Where a line holds the word "begin", copy it from the records.
[Given records — start]
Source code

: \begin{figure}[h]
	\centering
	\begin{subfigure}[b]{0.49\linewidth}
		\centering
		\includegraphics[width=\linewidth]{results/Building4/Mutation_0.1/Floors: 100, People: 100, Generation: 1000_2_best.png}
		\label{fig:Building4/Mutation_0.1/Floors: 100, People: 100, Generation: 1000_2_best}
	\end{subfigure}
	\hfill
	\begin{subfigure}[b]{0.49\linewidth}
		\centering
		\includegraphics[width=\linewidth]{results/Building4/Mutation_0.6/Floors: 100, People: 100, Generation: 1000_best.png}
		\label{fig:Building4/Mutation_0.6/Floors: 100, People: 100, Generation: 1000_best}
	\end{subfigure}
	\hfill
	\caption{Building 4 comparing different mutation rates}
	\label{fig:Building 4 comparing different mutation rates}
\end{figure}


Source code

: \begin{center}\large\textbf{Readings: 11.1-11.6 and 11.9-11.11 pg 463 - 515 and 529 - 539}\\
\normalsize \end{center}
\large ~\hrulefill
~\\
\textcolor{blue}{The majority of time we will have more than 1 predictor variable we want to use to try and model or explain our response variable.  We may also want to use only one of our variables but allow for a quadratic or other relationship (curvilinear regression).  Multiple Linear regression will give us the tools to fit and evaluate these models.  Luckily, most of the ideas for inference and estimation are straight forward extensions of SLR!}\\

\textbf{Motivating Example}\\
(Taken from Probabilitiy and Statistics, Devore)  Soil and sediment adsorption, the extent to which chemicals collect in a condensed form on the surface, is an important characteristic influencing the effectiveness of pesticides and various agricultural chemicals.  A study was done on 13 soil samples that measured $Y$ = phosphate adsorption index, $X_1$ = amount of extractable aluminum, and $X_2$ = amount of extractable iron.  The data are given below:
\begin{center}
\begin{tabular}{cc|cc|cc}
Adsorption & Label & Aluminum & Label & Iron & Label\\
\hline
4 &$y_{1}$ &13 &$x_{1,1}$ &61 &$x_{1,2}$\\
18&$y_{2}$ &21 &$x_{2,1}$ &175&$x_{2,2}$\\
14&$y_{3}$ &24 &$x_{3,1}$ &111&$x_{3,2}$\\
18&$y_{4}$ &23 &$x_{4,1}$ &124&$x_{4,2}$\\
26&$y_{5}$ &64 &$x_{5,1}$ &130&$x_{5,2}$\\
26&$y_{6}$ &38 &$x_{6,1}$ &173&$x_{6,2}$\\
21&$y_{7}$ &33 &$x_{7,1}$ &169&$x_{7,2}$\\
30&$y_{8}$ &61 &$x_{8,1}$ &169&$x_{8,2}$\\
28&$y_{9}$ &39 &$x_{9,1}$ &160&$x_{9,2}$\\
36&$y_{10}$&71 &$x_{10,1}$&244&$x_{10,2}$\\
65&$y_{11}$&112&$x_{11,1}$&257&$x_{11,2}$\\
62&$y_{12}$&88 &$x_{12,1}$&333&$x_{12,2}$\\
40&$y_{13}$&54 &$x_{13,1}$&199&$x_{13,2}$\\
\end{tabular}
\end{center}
[Given records — finish]
▸ **Response to this task**:
: \begin{figure}[h]
	\begin{subfigure}[b]{0.49\linewidth}
	\begin{subfigure}[b]{0.49\linewidth}
: \begin{center}\large\textbf{Readings: 11.1-11.6 and 11.9-11.11 pg 463 - 515 and 529 - 539}\\
\begin{center}
\begin{tabular}{cc|cc|cc}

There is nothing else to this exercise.